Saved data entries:

*-*-*

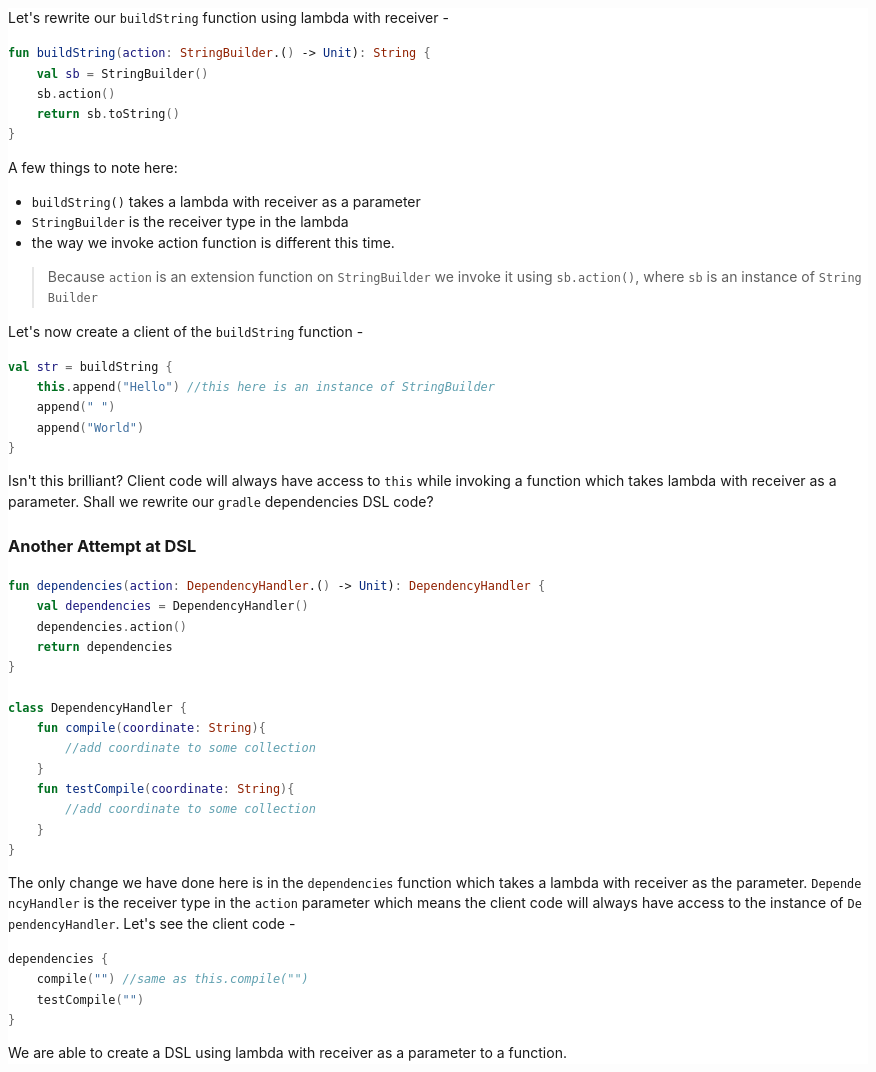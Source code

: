 Let's rewrite our `buildString` function using lambda with receiver -

```kotlin
fun buildString(action: StringBuilder.() -> Unit): String {
    val sb = StringBuilder()
    sb.action()
    return sb.toString()
}
```

A few things to note here:
- `buildString()` takes a lambda with receiver as a parameter
- `StringBuilder` is the receiver type in the lambda
- the way we invoke action function is different this time. 
 
> Because `action` is an extension function on `StringBuilder` we invoke it using `sb.action()`, where `sb` is an instance of `StringBuilder`

Let's now create a client of the `buildString` function -

```kotlin
val str = buildString {
    this.append("Hello") //this here is an instance of StringBuilder
    append(" ")
    append("World")
}
```
Isn't this brilliant? Client code will always have access to `this` while invoking a function which takes lambda with receiver as a parameter.
Shall we rewrite our `gradle` dependencies DSL code?

### Another Attempt at DSL

```kotlin
fun dependencies(action: DependencyHandler.() -> Unit): DependencyHandler {
    val dependencies = DependencyHandler()
    dependencies.action()
    return dependencies
}

class DependencyHandler {
    fun compile(coordinate: String){
        //add coordinate to some collection
    }
    fun testCompile(coordinate: String){
        //add coordinate to some collection
    }
}
```

The only change we have done here is in the `dependencies` function which takes a lambda with receiver as the parameter. `DependencyHandler` is the receiver type in the `action` parameter which means the client code will always have access to the instance of `DependencyHandler`.
Let's see the client code -

```kotlin
dependencies {
    compile("") //same as this.compile("")
    testCompile("")
}
```
We are able to create a DSL using lambda with receiver as a parameter to a function.
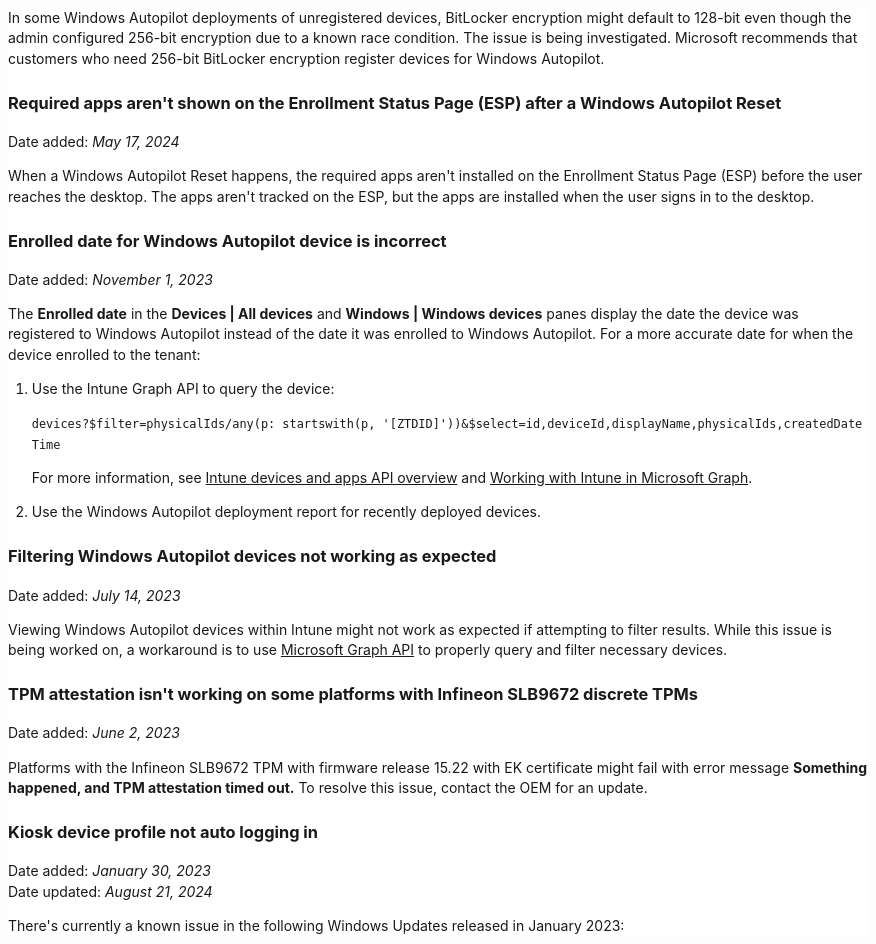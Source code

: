 In some Windows Autopilot deployments of unregistered devices, BitLocker encryption might default to 128-bit even though the admin configured 256-bit encryption due to a known race condition. The issue is being investigated. Microsoft recommends that customers who need 256-bit BitLocker encryption register devices for Windows Autopilot.

### Required apps aren't shown on the Enrollment Status Page (ESP) after a Windows Autopilot Reset

Date added: *May 17, 2024*

When a Windows Autopilot Reset happens, the required apps aren't installed on the Enrollment Status Page (ESP) before the user reaches the desktop. The apps aren't tracked on the ESP, but the apps are installed when the user signs in to the desktop.

### Enrolled date for Windows Autopilot device is incorrect

Date added: *November 1, 2023*

The **Enrolled date** in the **Devices | All devices** and **Windows | Windows devices** panes display the date the device was registered to Windows Autopilot instead of the date it was enrolled to Windows Autopilot. For a more accurate date for when the device enrolled to the tenant:

1. Use the Intune Graph API to query the device:

    `devices?$filter=physicalIds/any(p: startswith(p, '[ZTDID]'))&$select=id,deviceId,displayName,physicalIds,createdDateTime`

    For more information, see [Intune devices and apps API overview](/graph/intune-concept-overview) and [Working with Intune in Microsoft Graph](/graph/api/resources/intune-graph-overview).

1. Use the Windows Autopilot deployment report for recently deployed devices.

### Filtering Windows Autopilot devices not working as expected

Date added: *July 14, 2023*

Viewing Windows Autopilot devices within Intune might not work as expected if attempting to filter results. While this issue is being worked on, a workaround is to use [Microsoft Graph API](/graph/use-the-api) to properly query and filter necessary devices.

### TPM attestation isn't working on some platforms with Infineon SLB9672 discrete TPMs

Date added: *June 2, 2023*

Platforms with the Infineon SLB9672 TPM with firmware release 15.22 with EK certificate might fail with error message **Something happened, and TPM attestation timed out.** To resolve this issue, contact the OEM for an update.

### Kiosk device profile not auto logging in

Date added: *January 30, 2023*<br>
Date updated: *August 21, 2024*

There's currently a known issue in the following Windows Updates released in January 2023:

*-*-*

Check each line of the entries above for the string "receiver", and return those that contain it.

: Let's rewrite our `buildString` function using lambda with receiver -
- `buildString()` takes a lambda with receiver as a parameter
- `StringBuilder` is the receiver type in the lambda
Isn't this brilliant? Client code will always have access to `this` while invoking a function which takes lambda with receiver as a parameter.
The only change we have done here is in the `dependencies` function which takes a lambda with receiver as the parameter. `DependencyHandler` is the receiver type in the `action` parameter which means the client code will always have access to the instance of `DependencyHandler`.
We are able to create a DSL using lambda with receiver as a parameter to a function.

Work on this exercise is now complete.